= Cam' Ye by Atholl =

Scottish folk song

"Cam' Ye by Atholl" is a Scottish Jacobite folk song. The words were written by James Hogg and it is traditionally sung to a tune by Neil Gow, Junior, the son of Nathaniel Gow. The song, which celebrates the Jacobite rising of 1745, takes the form of a "gathering song" to recruit Jacobites and makes reference to many of the places and people associated with the rebellion.

Hogg wrote in "Songs, by the Ettrick shepherd" (1831) that he was surprised it had become so popular; he had "dashed down the words at random" after being given the tune by Gow and considered it "one of his worst".

Cam' Ye by Atholl was chosen by Queen Victoria to be performed for her by John Wilson during her visit to Taymouth Castle in 1842.

Recordings of the song have been included in albums by The Corries ("Those Wild Corries", 1966), The Tannahill Weavers ("Are Ye Sleeping Maggie", 1976), Kenneth McKellar ("Songs of Jacobite Risings", 1996), Gaberlunzie ("Superstition", 2005) and Alastair McDonald ("Songs Around Scotland", 2007).

It is listed in the Roud Folk Song Index as #7287, including variants titled as "I hae ae bit son".

==Lyrics==
Cam' ye by Athol, lad wi' the philabeg,
Down by the Tummel, or banks of the Garry?
Saw ye the lads, wi' their bonnets an' white cockades,
Down from their mountains to follow Prince Charlie.

(Chorus)
Follow ye, follow ye, wha wadna follow ye?
Lang have you lov'd us an' trusted us fairly!
Charlie, Charlie, wha wadna follow thee?
King o' the Highland hearts, Bonnie Prince Charlie!

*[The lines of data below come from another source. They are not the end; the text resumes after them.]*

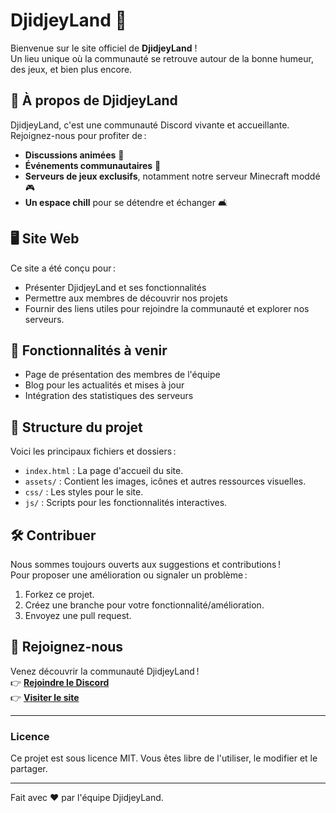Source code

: # DjidjeyLand 🌟

Bienvenue sur le site officiel de **DjidjeyLand** !  
Un lieu unique où la communauté se retrouve autour de la bonne humeur, des jeux, et bien plus encore.

## 🎉 À propos de DjidjeyLand

DjidjeyLand, c'est une communauté Discord vivante et accueillante.  
Rejoignez-nous pour profiter de :
- **Discussions animées** 🌈
- **Événements communautaires** 🎉
- **Serveurs de jeux exclusifs**, notamment notre serveur Minecraft moddé 🎮
- **Un espace chill** pour se détendre et échanger 🛋️

## 🖥️ Site Web

Ce site a été conçu pour :
- Présenter DjidjeyLand et ses fonctionnalités
- Permettre aux membres de découvrir nos projets
- Fournir des liens utiles pour rejoindre la communauté et explorer nos serveurs.

## 🚀 Fonctionnalités à venir

- Page de présentation des membres de l'équipe
- Blog pour les actualités et mises à jour
- Intégration des statistiques des serveurs

## 📂 Structure du projet

Voici les principaux fichiers et dossiers :
- `index.html` : La page d'accueil du site.
- `assets/` : Contient les images, icônes et autres ressources visuelles.
- `css/` : Les styles pour le site.
- `js/` : Scripts pour les fonctionnalités interactives.

## 🛠️ Contribuer

Nous sommes toujours ouverts aux suggestions et contributions !  
Pour proposer une amélioration ou signaler un problème :
1. Forkez ce projet.
2. Créez une branche pour votre fonctionnalité/amélioration.
3. Envoyez une pull request.

## 💌 Rejoignez-nous

Venez découvrir la communauté DjidjeyLand !  
👉 **[Rejoindre le Discord](https://discord.gg/votre-lien-invitation)**  
👉 **[Visiter le site](https://votre-utilisateur.github.io/DjidjeyLand)**

---

### Licence

Ce projet est sous licence MIT. Vous êtes libre de l'utiliser, le modifier et le partager.

---
Fait avec ❤️ par l'équipe DjidjeyLand.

I hae but ae son, my gallant young Donald;
But if I had ten, they should follow Glengarry;
Health to MacDonald and gallant Clanranald,
For these are the men that will die for their Charlie!

(Chorus)

I'll go to Lochiel, and Appin, and kneel to them;
Down by Lord Murray and Roy of Kildarlie;
Brave Mackintosh, he shall fly to the field wi' them;
These are the lads I can trust wi' my Charlie!

(Chorus)

Down by thro' the Lowlands, down wi' the whigamore,
 Loyal true Highlanders, down wi' them rarely;
Ronald and Donald drive on wi' the braid claymore,
Over the necks o' the foes o' Prince Charlie!